Asya'daki siyasi ve ekonomik gelişmelere bakıldığında, "Yeni dünya düzeni diye birşey olmadığının" çıkarılması gerektiğini ve koşulların, daha çok "Soğuk savaş dönemine benzediğini" söyleyen Thatcher makalesini şöyle tamamladı :
"Artık, rakip iki süper devlet yok. Birbiriyle çarpışan iki ekonomik sistem, iki sosyal model ve siyasi ideoloji de yok. Ama önümüzdeki riskler, o dönemden farklı değil. Bu riskler, güçlü biçimde uygulanamayan ekonomi politikalar sonucu refahın azalması, devlet müdahaleciliğinin geri dönüşü, özgürlüklerin azalması şeklinde ortaya çıkabilecektir."

ALAN SİMPSON
(İngiliz İşçi Partisi Nottingham South Bölgesi Milletvekili)

ZENGİN ve güçlü sınıflar, düzeni korumak için, yoksulların kolayca yutabileceği bir din arayışındalar. Aynı şey, Avrupa'da 1848 devriminden hemen sonra yapılmaya çalışıldı. Katolik Kilisesi, kendisini emek sömürüsünden soyutlamaya çalıştı. Ama bir yandan da Sosyalizme geçişi engellemek için elinden geleni yaptı.
Alman Piskopos Ketteler, "Usta, kalfa ve çırakların barış içinde birarada yaşaması için bir ortaklık kurulsun" derken, bir yandan da üretimden aldıkları payın eşit dağıtılmaması uygulamasına da dokunulmamasını öğütledi.

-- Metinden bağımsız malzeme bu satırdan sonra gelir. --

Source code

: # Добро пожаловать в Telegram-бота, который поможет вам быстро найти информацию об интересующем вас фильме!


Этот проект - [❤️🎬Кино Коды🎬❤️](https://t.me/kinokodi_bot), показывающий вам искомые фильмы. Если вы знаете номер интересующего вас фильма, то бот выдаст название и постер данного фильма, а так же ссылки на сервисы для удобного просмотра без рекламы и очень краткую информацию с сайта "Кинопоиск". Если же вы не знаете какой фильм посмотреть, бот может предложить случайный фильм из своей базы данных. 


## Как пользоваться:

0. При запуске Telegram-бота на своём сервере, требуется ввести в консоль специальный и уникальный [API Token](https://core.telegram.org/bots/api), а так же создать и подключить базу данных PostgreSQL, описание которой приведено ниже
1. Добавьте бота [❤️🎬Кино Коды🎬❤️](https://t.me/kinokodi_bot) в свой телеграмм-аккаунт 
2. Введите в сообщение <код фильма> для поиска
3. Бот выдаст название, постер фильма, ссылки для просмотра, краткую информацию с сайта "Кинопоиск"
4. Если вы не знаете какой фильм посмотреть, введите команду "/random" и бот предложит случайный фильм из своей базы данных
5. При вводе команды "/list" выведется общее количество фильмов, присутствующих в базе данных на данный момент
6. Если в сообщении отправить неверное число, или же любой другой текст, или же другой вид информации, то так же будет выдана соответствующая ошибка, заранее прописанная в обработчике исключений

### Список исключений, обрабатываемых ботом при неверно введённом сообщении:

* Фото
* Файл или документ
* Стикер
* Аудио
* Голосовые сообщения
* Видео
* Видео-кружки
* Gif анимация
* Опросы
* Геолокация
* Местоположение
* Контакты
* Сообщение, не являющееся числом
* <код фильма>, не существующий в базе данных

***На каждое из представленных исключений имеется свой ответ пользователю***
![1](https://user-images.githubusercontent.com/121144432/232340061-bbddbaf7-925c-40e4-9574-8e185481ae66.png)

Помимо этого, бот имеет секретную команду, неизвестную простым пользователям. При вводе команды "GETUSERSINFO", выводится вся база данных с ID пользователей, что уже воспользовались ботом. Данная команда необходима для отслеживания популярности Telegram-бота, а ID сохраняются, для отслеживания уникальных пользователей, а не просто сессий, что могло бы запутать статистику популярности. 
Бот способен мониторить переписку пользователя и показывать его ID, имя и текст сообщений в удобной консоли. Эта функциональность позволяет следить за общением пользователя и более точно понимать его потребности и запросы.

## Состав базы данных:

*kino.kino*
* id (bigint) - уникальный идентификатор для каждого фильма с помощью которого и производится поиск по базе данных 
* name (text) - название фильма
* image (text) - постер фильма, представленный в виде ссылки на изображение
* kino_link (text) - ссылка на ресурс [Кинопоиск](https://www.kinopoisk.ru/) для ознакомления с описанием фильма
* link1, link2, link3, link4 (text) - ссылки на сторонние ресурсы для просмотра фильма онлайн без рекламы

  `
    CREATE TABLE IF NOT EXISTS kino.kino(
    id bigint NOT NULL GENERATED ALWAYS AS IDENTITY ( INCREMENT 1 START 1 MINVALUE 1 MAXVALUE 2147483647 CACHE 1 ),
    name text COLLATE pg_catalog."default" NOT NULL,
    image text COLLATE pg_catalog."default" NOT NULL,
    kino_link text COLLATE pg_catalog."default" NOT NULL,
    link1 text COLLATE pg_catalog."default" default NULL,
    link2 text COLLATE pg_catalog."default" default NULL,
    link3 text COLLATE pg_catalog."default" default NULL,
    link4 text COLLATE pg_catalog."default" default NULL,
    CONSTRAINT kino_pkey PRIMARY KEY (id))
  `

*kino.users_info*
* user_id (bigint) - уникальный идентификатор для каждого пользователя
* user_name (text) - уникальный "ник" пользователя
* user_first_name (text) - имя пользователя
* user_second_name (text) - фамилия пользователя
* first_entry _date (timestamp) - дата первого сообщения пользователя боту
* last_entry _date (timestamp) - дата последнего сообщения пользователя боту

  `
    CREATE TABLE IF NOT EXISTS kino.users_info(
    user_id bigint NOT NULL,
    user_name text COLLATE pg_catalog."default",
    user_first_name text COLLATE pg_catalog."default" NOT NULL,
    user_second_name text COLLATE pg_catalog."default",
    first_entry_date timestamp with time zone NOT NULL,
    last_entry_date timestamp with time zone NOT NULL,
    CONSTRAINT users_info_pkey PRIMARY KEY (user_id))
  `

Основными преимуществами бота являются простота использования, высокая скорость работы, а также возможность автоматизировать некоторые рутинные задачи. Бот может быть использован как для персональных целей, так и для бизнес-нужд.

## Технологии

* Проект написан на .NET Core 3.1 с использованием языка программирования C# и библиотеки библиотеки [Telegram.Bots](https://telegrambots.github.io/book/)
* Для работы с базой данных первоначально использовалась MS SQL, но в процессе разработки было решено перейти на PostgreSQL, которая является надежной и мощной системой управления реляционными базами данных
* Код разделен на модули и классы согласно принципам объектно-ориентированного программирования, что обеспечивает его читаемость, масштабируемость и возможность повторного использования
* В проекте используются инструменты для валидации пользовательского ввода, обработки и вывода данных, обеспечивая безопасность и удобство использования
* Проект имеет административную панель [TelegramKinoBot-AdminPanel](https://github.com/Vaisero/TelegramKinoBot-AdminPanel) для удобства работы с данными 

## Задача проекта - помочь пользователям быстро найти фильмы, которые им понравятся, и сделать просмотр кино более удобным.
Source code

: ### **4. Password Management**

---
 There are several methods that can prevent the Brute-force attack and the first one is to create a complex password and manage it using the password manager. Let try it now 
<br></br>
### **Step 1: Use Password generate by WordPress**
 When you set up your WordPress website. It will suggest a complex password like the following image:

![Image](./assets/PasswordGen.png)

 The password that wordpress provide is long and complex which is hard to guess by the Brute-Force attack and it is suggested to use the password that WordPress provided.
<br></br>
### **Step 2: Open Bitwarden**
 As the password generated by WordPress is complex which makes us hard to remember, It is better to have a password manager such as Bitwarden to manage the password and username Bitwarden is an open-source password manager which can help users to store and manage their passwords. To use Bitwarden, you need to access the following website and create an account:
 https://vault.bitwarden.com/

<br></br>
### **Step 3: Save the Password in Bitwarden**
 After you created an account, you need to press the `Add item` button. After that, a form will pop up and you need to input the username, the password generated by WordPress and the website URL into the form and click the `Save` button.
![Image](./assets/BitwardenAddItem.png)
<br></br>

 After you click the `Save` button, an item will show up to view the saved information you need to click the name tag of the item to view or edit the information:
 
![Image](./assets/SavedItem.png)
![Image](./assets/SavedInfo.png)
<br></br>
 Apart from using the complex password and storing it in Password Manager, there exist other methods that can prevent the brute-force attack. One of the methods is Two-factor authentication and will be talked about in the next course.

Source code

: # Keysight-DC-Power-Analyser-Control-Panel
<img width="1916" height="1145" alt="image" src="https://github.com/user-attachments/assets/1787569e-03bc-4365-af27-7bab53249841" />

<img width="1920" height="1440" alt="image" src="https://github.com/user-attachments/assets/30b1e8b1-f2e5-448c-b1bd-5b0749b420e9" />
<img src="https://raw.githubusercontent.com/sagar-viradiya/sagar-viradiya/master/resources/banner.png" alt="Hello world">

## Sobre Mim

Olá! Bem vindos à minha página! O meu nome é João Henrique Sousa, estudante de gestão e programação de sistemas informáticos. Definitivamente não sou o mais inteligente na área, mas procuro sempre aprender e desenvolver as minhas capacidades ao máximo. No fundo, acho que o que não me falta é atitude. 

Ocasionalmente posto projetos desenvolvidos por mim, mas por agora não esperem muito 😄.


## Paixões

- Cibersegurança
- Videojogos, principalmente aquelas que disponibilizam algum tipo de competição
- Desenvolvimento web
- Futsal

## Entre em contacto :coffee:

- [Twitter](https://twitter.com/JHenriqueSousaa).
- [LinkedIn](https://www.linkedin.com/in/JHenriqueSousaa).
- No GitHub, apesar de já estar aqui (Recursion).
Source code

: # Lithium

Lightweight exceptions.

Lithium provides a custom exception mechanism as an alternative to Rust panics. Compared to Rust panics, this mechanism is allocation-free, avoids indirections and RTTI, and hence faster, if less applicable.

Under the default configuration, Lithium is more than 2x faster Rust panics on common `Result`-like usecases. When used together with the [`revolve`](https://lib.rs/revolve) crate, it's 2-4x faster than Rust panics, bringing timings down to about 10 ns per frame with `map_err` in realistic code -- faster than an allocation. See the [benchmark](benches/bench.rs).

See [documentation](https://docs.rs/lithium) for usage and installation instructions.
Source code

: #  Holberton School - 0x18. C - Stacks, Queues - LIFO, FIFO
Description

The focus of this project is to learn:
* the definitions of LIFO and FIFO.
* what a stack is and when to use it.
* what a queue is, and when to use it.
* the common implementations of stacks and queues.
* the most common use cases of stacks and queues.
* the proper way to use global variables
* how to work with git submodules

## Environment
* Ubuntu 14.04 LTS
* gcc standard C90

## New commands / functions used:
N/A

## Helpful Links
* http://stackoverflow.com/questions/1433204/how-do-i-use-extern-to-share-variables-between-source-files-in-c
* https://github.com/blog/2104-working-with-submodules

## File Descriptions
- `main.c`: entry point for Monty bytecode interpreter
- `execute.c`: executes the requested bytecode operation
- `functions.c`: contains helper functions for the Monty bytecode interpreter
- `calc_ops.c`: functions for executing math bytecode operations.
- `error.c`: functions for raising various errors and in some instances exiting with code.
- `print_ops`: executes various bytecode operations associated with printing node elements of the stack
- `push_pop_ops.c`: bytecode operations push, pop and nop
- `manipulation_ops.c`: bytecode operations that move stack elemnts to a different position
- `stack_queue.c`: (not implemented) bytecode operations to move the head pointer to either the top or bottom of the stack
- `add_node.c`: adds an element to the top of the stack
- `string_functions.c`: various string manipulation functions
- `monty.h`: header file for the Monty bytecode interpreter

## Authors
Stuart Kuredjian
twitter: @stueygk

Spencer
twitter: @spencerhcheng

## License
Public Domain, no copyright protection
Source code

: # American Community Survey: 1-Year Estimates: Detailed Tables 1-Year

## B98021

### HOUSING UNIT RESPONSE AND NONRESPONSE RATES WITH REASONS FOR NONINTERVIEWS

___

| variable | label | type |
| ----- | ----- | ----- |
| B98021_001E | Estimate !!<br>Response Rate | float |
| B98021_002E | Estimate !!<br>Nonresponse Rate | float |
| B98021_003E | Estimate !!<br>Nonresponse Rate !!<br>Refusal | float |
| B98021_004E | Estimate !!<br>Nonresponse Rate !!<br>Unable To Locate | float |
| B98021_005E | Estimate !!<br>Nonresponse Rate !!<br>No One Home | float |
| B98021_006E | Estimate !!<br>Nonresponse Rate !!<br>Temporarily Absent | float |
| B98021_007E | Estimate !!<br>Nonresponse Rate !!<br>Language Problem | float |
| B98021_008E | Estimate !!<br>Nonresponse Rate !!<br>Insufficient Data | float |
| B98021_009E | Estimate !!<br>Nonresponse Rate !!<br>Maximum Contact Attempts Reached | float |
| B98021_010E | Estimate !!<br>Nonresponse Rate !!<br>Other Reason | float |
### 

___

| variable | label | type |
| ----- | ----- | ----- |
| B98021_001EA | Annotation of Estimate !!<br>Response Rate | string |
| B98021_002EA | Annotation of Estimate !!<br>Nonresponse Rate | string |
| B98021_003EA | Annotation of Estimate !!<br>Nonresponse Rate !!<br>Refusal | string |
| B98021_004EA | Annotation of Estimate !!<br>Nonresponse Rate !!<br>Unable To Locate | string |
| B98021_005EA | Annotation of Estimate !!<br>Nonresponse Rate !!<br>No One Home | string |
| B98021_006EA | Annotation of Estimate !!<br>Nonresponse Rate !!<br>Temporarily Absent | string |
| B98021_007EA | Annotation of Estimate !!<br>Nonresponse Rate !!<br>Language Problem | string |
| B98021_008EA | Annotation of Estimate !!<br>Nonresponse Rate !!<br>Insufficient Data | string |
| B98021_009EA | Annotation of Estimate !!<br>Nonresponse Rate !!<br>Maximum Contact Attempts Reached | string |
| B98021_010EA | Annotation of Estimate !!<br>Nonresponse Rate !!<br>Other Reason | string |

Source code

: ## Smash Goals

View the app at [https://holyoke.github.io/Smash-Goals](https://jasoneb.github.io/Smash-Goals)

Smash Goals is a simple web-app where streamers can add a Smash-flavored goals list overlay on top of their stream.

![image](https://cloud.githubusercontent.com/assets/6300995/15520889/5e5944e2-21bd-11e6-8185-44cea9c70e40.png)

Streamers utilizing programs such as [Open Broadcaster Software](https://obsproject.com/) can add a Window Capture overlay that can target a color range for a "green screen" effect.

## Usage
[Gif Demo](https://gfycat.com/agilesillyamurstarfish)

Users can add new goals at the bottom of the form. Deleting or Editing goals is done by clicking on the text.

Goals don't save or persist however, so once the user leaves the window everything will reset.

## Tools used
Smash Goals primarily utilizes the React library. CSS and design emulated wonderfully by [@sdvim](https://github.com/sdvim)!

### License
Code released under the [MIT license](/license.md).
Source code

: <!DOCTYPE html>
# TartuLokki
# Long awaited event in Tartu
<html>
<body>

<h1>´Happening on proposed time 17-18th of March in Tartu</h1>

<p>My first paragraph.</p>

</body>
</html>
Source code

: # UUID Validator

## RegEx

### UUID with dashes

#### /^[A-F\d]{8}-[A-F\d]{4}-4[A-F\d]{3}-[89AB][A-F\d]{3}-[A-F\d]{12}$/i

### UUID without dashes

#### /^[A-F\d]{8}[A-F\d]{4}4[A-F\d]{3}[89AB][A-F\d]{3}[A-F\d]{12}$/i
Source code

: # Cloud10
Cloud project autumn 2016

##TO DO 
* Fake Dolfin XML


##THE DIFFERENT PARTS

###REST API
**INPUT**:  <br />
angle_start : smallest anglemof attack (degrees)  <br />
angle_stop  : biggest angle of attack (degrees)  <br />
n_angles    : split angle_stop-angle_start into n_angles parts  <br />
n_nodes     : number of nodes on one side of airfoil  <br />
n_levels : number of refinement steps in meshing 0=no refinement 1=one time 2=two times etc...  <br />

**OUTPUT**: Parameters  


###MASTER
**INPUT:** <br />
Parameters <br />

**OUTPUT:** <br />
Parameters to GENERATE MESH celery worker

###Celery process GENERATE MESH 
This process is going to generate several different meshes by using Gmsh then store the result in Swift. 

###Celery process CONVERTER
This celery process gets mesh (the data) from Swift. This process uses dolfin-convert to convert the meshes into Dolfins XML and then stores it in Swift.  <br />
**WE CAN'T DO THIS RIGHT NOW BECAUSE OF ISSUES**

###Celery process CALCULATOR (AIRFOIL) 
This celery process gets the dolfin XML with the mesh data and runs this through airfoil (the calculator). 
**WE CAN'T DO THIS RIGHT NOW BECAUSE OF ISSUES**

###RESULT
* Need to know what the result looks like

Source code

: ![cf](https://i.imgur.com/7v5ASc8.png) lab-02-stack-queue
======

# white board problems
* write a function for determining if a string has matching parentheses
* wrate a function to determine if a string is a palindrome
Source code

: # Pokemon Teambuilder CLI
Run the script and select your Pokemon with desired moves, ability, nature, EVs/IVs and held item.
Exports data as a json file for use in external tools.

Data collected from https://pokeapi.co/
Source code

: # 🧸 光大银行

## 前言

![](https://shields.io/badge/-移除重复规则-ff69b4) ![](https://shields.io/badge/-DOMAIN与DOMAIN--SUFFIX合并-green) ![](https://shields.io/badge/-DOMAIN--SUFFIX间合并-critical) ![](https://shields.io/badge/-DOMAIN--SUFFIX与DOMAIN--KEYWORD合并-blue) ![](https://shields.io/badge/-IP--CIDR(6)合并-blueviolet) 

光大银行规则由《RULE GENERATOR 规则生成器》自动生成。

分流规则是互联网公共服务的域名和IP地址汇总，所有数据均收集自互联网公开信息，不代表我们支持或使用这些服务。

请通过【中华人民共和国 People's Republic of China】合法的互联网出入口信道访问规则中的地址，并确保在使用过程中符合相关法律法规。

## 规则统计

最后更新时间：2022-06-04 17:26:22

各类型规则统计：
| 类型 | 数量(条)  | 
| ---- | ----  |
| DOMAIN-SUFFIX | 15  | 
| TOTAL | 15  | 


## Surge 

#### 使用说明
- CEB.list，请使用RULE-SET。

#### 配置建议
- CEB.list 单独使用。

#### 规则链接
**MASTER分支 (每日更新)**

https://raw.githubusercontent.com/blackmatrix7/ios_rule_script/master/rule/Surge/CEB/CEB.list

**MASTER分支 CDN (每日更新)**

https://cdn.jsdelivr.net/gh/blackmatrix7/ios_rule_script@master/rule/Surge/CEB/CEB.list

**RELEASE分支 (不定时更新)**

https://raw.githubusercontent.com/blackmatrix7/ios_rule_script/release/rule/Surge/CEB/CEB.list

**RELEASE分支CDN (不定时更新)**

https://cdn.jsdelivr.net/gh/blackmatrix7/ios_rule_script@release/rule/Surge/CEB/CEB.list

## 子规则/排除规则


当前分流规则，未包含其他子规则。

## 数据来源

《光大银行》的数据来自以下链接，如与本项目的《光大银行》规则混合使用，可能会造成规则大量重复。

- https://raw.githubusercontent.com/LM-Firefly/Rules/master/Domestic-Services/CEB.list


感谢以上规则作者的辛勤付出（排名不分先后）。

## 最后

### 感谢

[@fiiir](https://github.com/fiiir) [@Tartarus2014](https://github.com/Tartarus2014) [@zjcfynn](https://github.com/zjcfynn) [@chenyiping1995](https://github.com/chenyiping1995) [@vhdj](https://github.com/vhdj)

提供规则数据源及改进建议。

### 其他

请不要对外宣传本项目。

Bugün de aynı şey yapılmak isteniyor. Üçüncü Yol'u savunan siyasi piskoposlar, toplumsal söylemlere başvururken eşitlikten sözetmiyorlar. Paydaş toplumdan sözederken, elde edilen refahın eşit paylaşımını istemiyorlar. Herkesin katılımından sözederken, iş güvencesine değinmiyorlar.
Üçüncü Yol konusundaki şartlanmışlar, "hükümetler ekonomiyi yönetemez" derken, "hükümetler onun yerine toplumu yönetsin" görüşünü savunuyorlar. Dünyamız, insanlık tarihinde ilk kez insanlığın tüm temel gereksinimlerinin karşılanabileceği bir seviyede bulunuyor. Ama buna rağmen, zenginler ve yoksullar arasındaki uçurum giderek derinleşiyor. Üçüncü yol, buna çare öneriyor mu ? Örneğin, vatandaşlara "Haklar kadar ödevlerimiz de olmalı" fetvasını verirken, spekülatif sermaye akımlarını yönetenlere de bunu hatırlatacak mı ?
Üçüncü Yol, çok sayıda ilkesizliğin biraraya geldiği ve çare sayılmayacak bir dizi fikri içeriyor.